From: David Woodhouse <dwmw2@infradead.org>
To: "9377995a-26a4-2523-e421-be1cd92bdc34@oracle.com"
<9377995a-26a4-2523-e421-be1cd92bdc34@oracle.com>,
"dongli.zhang@oracle.com" <dongli.zhang@oracle.com>
Cc: "corbet@lwn.net" <corbet@lwn.net>,
"kvm@vger.kernel.org" <kvm@vger.kernel.org>,
"shuah@kernel.org" <shuah@kernel.org>,
"dave.hansen@linux.intel.com" <dave.hansen@linux.intel.com>,
"linux-kernel@vger.kernel.org" <linux-kernel@vger.kernel.org>,
"seanjc@google.com" <seanjc@google.com>,
"mingo@redhat.com" <mingo@redhat.com>,
"pbonzini@redhat.com" <pbonzini@redhat.com>,
"tglx@linutronix.de" <tglx@linutronix.de>,
"linux-doc@vger.kernel.org" <linux-doc@vger.kernel.org>,
"hpa@zytor.com" <hpa@zytor.com>, "paul@xen.org" <paul@xen.org>,
"bp@alien8.de" <bp@alien8.de>,
"linux-kselftest@vger.kernel.org"
<linux-kselftest@vger.kernel.org>,
"Allister, Jack" <jalliste@amazon.co.uk>,
"x86@kernel.org" <x86@kernel.org>
Subject: Re: [PATCH 2/2] KVM: selftests: Add KVM/PV clock selftest to prove timer drift correction
Date: Thu, 11 Apr 2024 14:28:37 +0100 [thread overview]
Message-ID: <f6c9c757a1f4eb2d3c7ce06d27827e099923ef6b.camel@infradead.org> (raw)
In-Reply-To: <4f1ca4e1a8a9a31eae8057f9a813fc13d3172f77.camel@amazon.co.uk>
[-- Attachment #1: Type: text/plain, Size: 3792 bytes --]

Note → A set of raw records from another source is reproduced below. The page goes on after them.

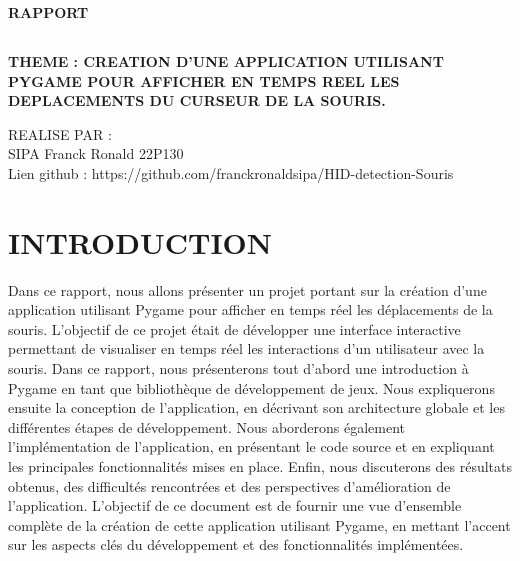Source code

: \documentclass[a4paper, 12px]{article}
\begin{document}

\begin{center}
\Huge  {\bfseries RAPPORT} \\

\begin{mybox}
\section*{}
   \bfseries  {\huge THEME : CREATION D'UNE APPLICATION UTILISANT PYGAME POUR AFFICHER EN TEMPS REEL LES DEPLACEMENTS DU CURSEUR DE LA SOURIS.}
\\
\end{mybox}


\large REALISE PAR : \\

\LARGE SIPA Franck Ronald 22P130\\

\large Lien github : https://github.com/franckronaldsipa/HID-detection-Souris\\

\end{center}



\newpage

\tableofcontents

\newpage

\section{INTRODUCTION}

\par Dans ce rapport, nous allons présenter un projet portant sur la création d'une application utilisant Pygame pour afficher en temps réel les déplacements de la souris. L'objectif de ce projet était de développer une interface interactive permettant de visualiser en temps réel les interactions d’un utilisateur avec la souris. Dans ce rapport, nous présenterons tout d'abord une introduction à Pygame en tant que bibliothèque de développement de jeux. Nous expliquerons ensuite la conception de l'application, en décrivant son architecture globale et les différentes étapes de développement. Nous aborderons également l'implémentation de l'application, en présentant le code source et en expliquant les principales fonctionnalités mises en place. Enfin, nous discuterons des résultats obtenus, des difficultés rencontrées et des perspectives d'amélioration de l'application. L'objectif de ce document est de fournir une vue d'ensemble complète de la création de cette application utilisant Pygame, en mettant l'accent sur les aspects clés du développement et des fonctionnalités implémentées.
\end{document}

On Wed, 2024-04-10 at 10:15 +0000, Allister, Jack wrote:
> > AFAIR, I copied check_clocksource() from existing code during that >
> time.
>
> > The commit e440c5f2e ("KVM: selftests: Generalize check_clocksource()
> > from kvm_clock_test") has introduced sys_clocksource_is_tsc(). Later
> > it is renamed to sys_clocksource_is_based_on_tsc().
> > Any chance to re-use sys_clocksource_is_based_on_tsc()?
>
> Yes I'm more than happy to change it to that. I was using your original
> mail as a reference and did not realise there was a utility present for
> this.
>
> > Is configure_scaled_tsc() anecessary? Or how about to make it an >
> option/arg?
> > Then I will be able to test it on a VM/server without TSC scaling.
>
> So if TSC scaling from 3GHz (host) -> 1.5GHz (guest) I do see a skew of
> ~3500ns after the update. Where as without scaling a delta can be seen
> but is roughly ~180ns.
I don't think it's as simple as "TSC scaling makes the drift larger".
I suspect that's just the way the arithmetic precision works out for
those frequencies. With other frequencies of host and guest you might
find that it works out closer *with* the scaling.
Consider a graph of "time" in the Y axis, against the host TSC as the X
axis. As an example, let's assume the host has a TSC frequency of 3GHz.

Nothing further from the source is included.